Talk about yourself for a bit
I'm James. I'm 16. I was diagnosed with Asperger's when I was about six. I was a violent lonely little kid, but I've learned, and now I'm just a calm, laid back happy guy. I love music, though I have no musical talent, listening is all I need. I like to read as well. I love learning about history and psychology, and I like to have philosophical discussions. Then just as much I enjoy just having a good time.
_________________
Confucius say - Man who stand on toilet high on pot.
http://www.facebook.com/jamesp420
I'm 42 and recently self diagnosed. After going through life incapable of making friends, unable to develop any personal relationship I had pretty much given up on any happiness in my life. I thought I was the only one with these problems, the only one who had felt this pain.
A few weeks ago I saw a story on "Good Morning America" about a couple with autism who had fallen in love. After seeing the story I had an AHA moment. I did some research and after reading about asperger's realized I had found out why I was the way I was.
I felt such a relief, knowing I wasn't alone. Knowing there were others who have suffered through the loneliness and been able to overcome some of the difficulties aspies face has helped. I know that I have a lot to work out but at least now I have reason to believe I can do this. I can make something good come out of my life.

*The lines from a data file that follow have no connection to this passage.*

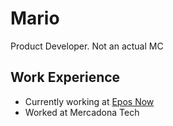 # Mario
Product Developer. Not an actual MC

## Work Experience
- Currently working at [Epos Now](https://www.linkedin.com/company/epos-now/)
- Worked at Mercadona Tech
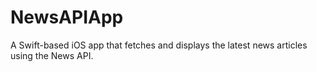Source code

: # NewsAPIApp
A Swift-based iOS app that fetches and displays the latest news articles using the News API.
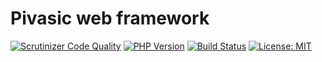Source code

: # Pivasic web framework
[![Scrutinizer Code Quality](https://scrutinizer-ci.com/g/dspbee/pivasic/badges/quality-score.png?b=master)](https://scrutinizer-ci.com/g/dspbee/pivasic/?branch=master)
[![PHP Version](https://img.shields.io/badge/PHP-7.1-blue.svg)](http://php.net)
[![Build Status](https://scrutinizer-ci.com/g/dspbee/pivasic/badges/build.png?b=master)](https://scrutinizer-ci.com/g/dspbee/pivasic/build-status/master)
[![License: MIT](https://img.shields.io/badge/License-MIT-yellow.svg)](https://opensource.org/licenses/MIT)
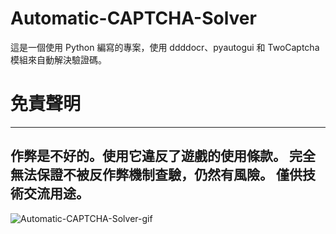 # Automatic-CAPTCHA-Solver

這是一個使用 Python 編寫的專案，使用 ddddocr、pyautogui 和 TwoCaptcha 模組來自動解決驗證碼。

# 免責聲明
---
作弊是不好的。使用它違反了遊戲的使用條款。
完全無法保證不被反作弊機制查驗，仍然有風險。
僅供技術交流用途。
---
![Automatic-CAPTCHA-Solver-gif](https://user-images.githubusercontent.com/59391315/230873848-e288af0b-a858-493f-922b-ef6f1ad0ff44.gif)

google "Couple Lives With Autism, Comfort of Each Other" if you would like to see the GMA story.
glenna74
Yellow-bellied Woodpecker
Joined: 11 Mar 2009
Age: 50
Gender: Female
Posts: 51
Location: Small Town, Eastern Ontario
My turn to introduce myself!
I was identified as gifted as a kid, thought most people were idiots and never understood (and still don't, frankly) the appeal of the weekly drunkfest that my peers engaged in as we grew older, or other of their various cultural (!) pursuits (sports, etc). I'm now married and have 2 kids. My eldest daughter was diagnosed as having AS last year and since then I've read quite a bit about it and feel that had someone been looking, I'd probably fall under that category, too. As would my husband.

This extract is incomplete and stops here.